Sounds like a win/win for everyone, which it is. However Fairtrade Australia/New Zealand CEO, Molly Harriss Olson, told me, “Fairtrade certifies products, not brands, so a brand may choose to only carry some products with the Fairtrade Mark.” The logic in this is understandable, yet makes one feel it could be easy for large companies to con their consumers. Whittakers, voted New Zealand’s most trusted brand last year, has only two bars out of their current 38 bar range labelled with a Fairtrade mark. A brand that Kiwis regard super highly and say they view as trustworthy and honest is failing to tell us where more than 80 percent of their cocoa comes from. Are we allowing this stamp to be nothing but an ethical token?


Fairtrade would again say otherwise. On top prices for the goods, Fairtrade also provides a premium to farmers, which is “an extra sum of money that farming cooperatives can democratically choose how to invest around their farms, businesses and communities.” Not only that, but Fairtrade farms also have to be environmentally conscious to meet certification, with standards requiring them to protect their surrounding natural habitat. A nod to the environment is definitely an exemplary step in the direction that many organisations should be following!


I guess what the chocolate addict in me is really trying to say is, “get your sh*t together Whittakers/Cadbury/Nestle and everyone else, and make all your chocolate Fairtrade.” The two percent fee that Fairtrade requires may seem steep, but is extremely worth it if you’re paying for a product that you can honestly be proud of.

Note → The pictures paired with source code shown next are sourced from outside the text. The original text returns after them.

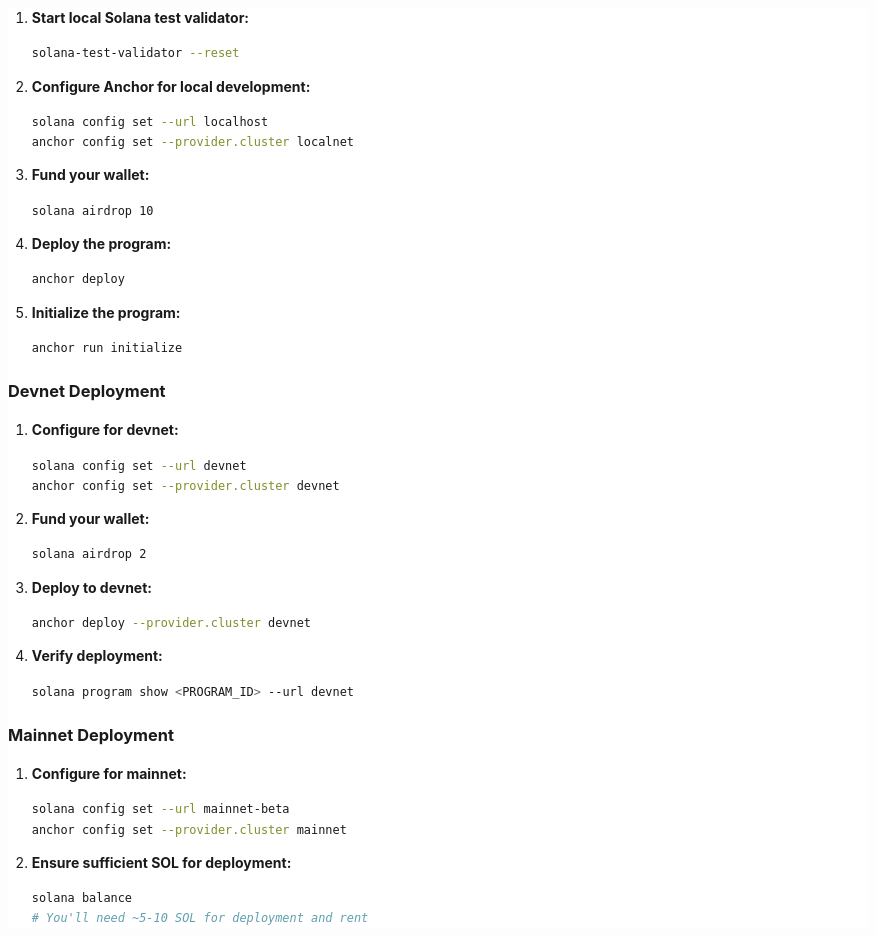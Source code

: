 1. **Start local Solana test validator:**
   ```bash
   solana-test-validator --reset
   ```

2. **Configure Anchor for local development:**
   ```bash
   solana config set --url localhost
   anchor config set --provider.cluster localnet
   ```

3. **Fund your wallet:**
   ```bash
   solana airdrop 10
   ```

4. **Deploy the program:**
   ```bash
   anchor deploy
   ```

5. **Initialize the program:**
   ```bash
   anchor run initialize
   ```

### Devnet Deployment

1. **Configure for devnet:**
   ```bash
   solana config set --url devnet
   anchor config set --provider.cluster devnet
   ```

2. **Fund your wallet:**
   ```bash
   solana airdrop 2
   ```

3. **Deploy to devnet:**
   ```bash
   anchor deploy --provider.cluster devnet
   ```

4. **Verify deployment:**
   ```bash
   solana program show <PROGRAM_ID> --url devnet
   ```

### Mainnet Deployment

1. **Configure for mainnet:**
   ```bash
   solana config set --url mainnet-beta
   anchor config set --provider.cluster mainnet
   ```

2. **Ensure sufficient SOL for deployment:**
   ```bash
   solana balance
   # You'll need ~5-10 SOL for deployment and rent
   ```
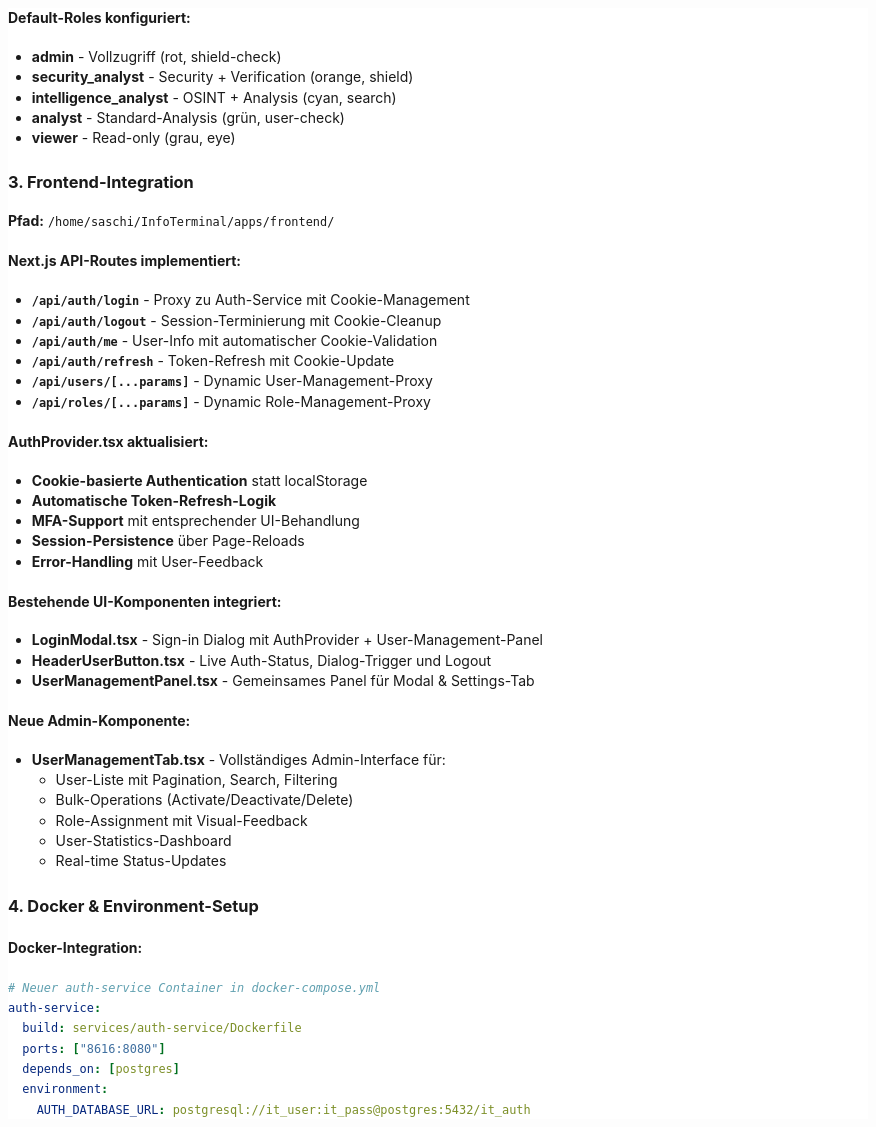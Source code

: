 #### Default-Roles konfiguriert:
- **admin** - Vollzugriff (rot, shield-check)
- **security_analyst** - Security + Verification (orange, shield)
- **intelligence_analyst** - OSINT + Analysis (cyan, search)
- **analyst** - Standard-Analysis (grün, user-check)
- **viewer** - Read-only (grau, eye)

### 3. Frontend-Integration
**Pfad:** `/home/saschi/InfoTerminal/apps/frontend/`

#### Next.js API-Routes implementiert:
- **`/api/auth/login`** - Proxy zu Auth-Service mit Cookie-Management
- **`/api/auth/logout`** - Session-Terminierung mit Cookie-Cleanup
- **`/api/auth/me`** - User-Info mit automatischer Cookie-Validation
- **`/api/auth/refresh`** - Token-Refresh mit Cookie-Update
- **`/api/users/[...params]`** - Dynamic User-Management-Proxy
- **`/api/roles/[...params]`** - Dynamic Role-Management-Proxy

#### AuthProvider.tsx aktualisiert:
- **Cookie-basierte Authentication** statt localStorage
- **Automatische Token-Refresh-Logik**
- **MFA-Support** mit entsprechender UI-Behandlung
- **Session-Persistence** über Page-Reloads
- **Error-Handling** mit User-Feedback

#### Bestehende UI-Komponenten integriert:
- **LoginModal.tsx** - Sign-in Dialog mit AuthProvider + User-Management-Panel
- **HeaderUserButton.tsx** - Live Auth-Status, Dialog-Trigger und Logout
- **UserManagementPanel.tsx** - Gemeinsames Panel für Modal & Settings-Tab

#### Neue Admin-Komponente:
- **UserManagementTab.tsx** - Vollständiges Admin-Interface für:
  - User-Liste mit Pagination, Search, Filtering
  - Bulk-Operations (Activate/Deactivate/Delete)
  - Role-Assignment mit Visual-Feedback
  - User-Statistics-Dashboard
  - Real-time Status-Updates

### 4. Docker & Environment-Setup

#### Docker-Integration:
```yaml
# Neuer auth-service Container in docker-compose.yml
auth-service:
  build: services/auth-service/Dockerfile
  ports: ["8616:8080"]
  depends_on: [postgres]
  environment:
    AUTH_DATABASE_URL: postgresql://it_user:it_pass@postgres:5432/it_auth
```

A step from each of us is now required: Fairtrade, businesses, and us as consumers. Fairtrade needs to require full ethical certification rather than allowing a product by product basis. Businesses need to show initiative by tracing the roots of their supply chain and being transparent about where it comes from. And us, potentially the most crucial corner of this triangle, should be directing our consuming habits towards products we know are fair trade. I don’t know about you, but I don’t really like my ‘Dark Almond’ with a side of child labour.